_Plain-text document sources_
────────────────

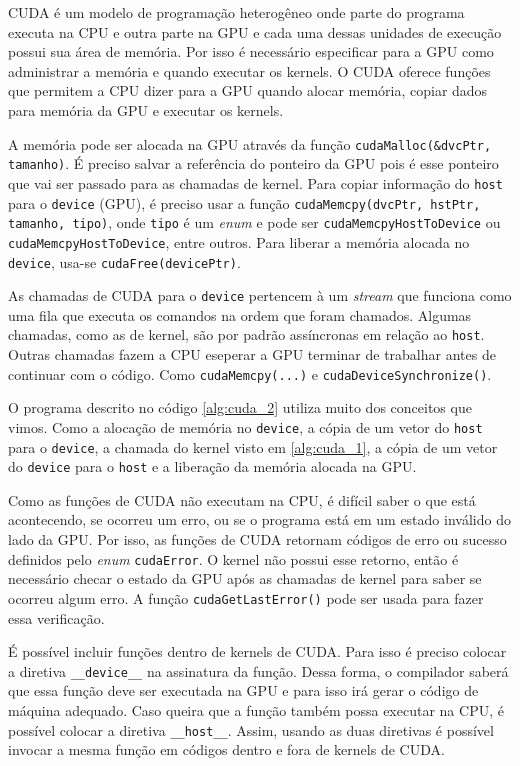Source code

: 
CUDA é um modelo de programação heterogêneo onde parte do programa executa na CPU e outra parte na GPU e cada uma dessas unidades de execução possui sua área de memória.
Por isso é necessário especificar para a GPU como administrar a memória e quando executar os kernels. O CUDA oferece funções que permitem a CPU dizer para a GPU quando alocar memória, copiar dados para memória da GPU e executar os kernels.

A memória pode ser alocada na GPU através da função \texttt{cudaMalloc(\&dvcPtr, tamanho)}. É preciso salvar a referência do ponteiro da GPU pois é esse ponteiro que vai ser passado para as chamadas de kernel. Para copiar informação do \texttt{host} para o \texttt{device} (GPU), é preciso usar a função \texttt{cudaMemcpy(dvcPtr, hstPtr, tamanho,  tipo)}, onde \texttt{tipo} é um {\em enum} e pode ser \texttt{cudaMemcpyHostToDevice} ou \texttt{cudaMemcpyHostToDevice}, entre outros. Para liberar a memória alocada no \texttt{device}, usa-se \texttt{cudaFree(devicePtr)}. 

As chamadas de CUDA para o \texttt{device} pertencem à um {\em stream} que funciona como uma fila que executa os comandos na ordem que foram chamados. Algumas chamadas, como as de kernel, são por padrão assíncronas em relação ao \texttt{host}. Outras chamadas fazem a CPU eseperar a GPU terminar de trabalhar antes de continuar com o código. Como \texttt{cudaMemcpy(...)} e \texttt{cudaDeviceSynchronize()}.

O programa descrito no código \ref{alg:cuda_2} utiliza muito dos conceitos que vimos. Como a alocação de memória no \texttt{device}, a cópia de um vetor do \texttt{host} para o \texttt{device}, a chamada do kernel visto em \ref{alg:cuda_1}, a cópia de um vetor do \texttt{device} para o \texttt{host} e a liberação da memória alocada na GPU.


Como as funções de CUDA não executam na CPU, é difícil saber o que está acontecendo, se ocorreu um erro, ou se o programa está em um estado inválido do lado da GPU. Por isso, as funções de CUDA retornam códigos de erro ou sucesso definidos pelo {\em enum }\texttt{cudaError}. O kernel não possui esse retorno, então é necessário checar o estado da GPU após as chamadas de kernel para saber se ocorreu algum erro.  A função \texttt{cudaGetLastError()} pode ser usada para fazer essa verificação.

É possível incluir funções dentro de kernels de CUDA. Para isso é preciso colocar a diretiva \texttt{\_\_device\_\_} na assinatura da função. Dessa forma, o compilador saberá que essa função deve ser executada na GPU e para isso irá gerar o código de máquina adequado. Caso queira que a função também possa executar na CPU, é possível colocar a diretiva \texttt{\_\_host\_\_}. Assim, usando as duas diretivas é possível invocar a mesma função em códigos dentro e fora de kernels de CUDA.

────────────────

_BRIEF_
Every line above from the line with "Por isso é necessário" to the line with "As chamadas de CUDA" is wanted, ends included; write them out exactly and add no other line.

_ANSWER TO THIS EXERCISE_
Por isso é necessário especificar para a GPU como administrar a memória e quando executar os kernels. O CUDA oferece funções que permitem a CPU dizer para a GPU quando alocar memória, copiar dados para memória da GPU e executar os kernels.

A memória pode ser alocada na GPU através da função \texttt{cudaMalloc(\&dvcPtr, tamanho)}. É preciso salvar a referência do ponteiro da GPU pois é esse ponteiro que vai ser passado para as chamadas de kernel. Para copiar informação do \texttt{host} para o \texttt{device} (GPU), é preciso usar a função \texttt{cudaMemcpy(dvcPtr, hstPtr, tamanho,  tipo)}, onde \texttt{tipo} é um {\em enum} e pode ser \texttt{cudaMemcpyHostToDevice} ou \texttt{cudaMemcpyHostToDevice}, entre outros. Para liberar a memória alocada no \texttt{device}, usa-se \texttt{cudaFree(devicePtr)}. 

As chamadas de CUDA para o \texttt{device} pertencem à um {\em stream} que funciona como uma fila que executa os comandos na ordem que foram chamados. Algumas chamadas, como as de kernel, são por padrão assíncronas em relação ao \texttt{host}. Outras chamadas fazem a CPU eseperar a GPU terminar de trabalhar antes de continuar com o código. Como \texttt{cudaMemcpy(...)} e \texttt{cudaDeviceSynchronize()}.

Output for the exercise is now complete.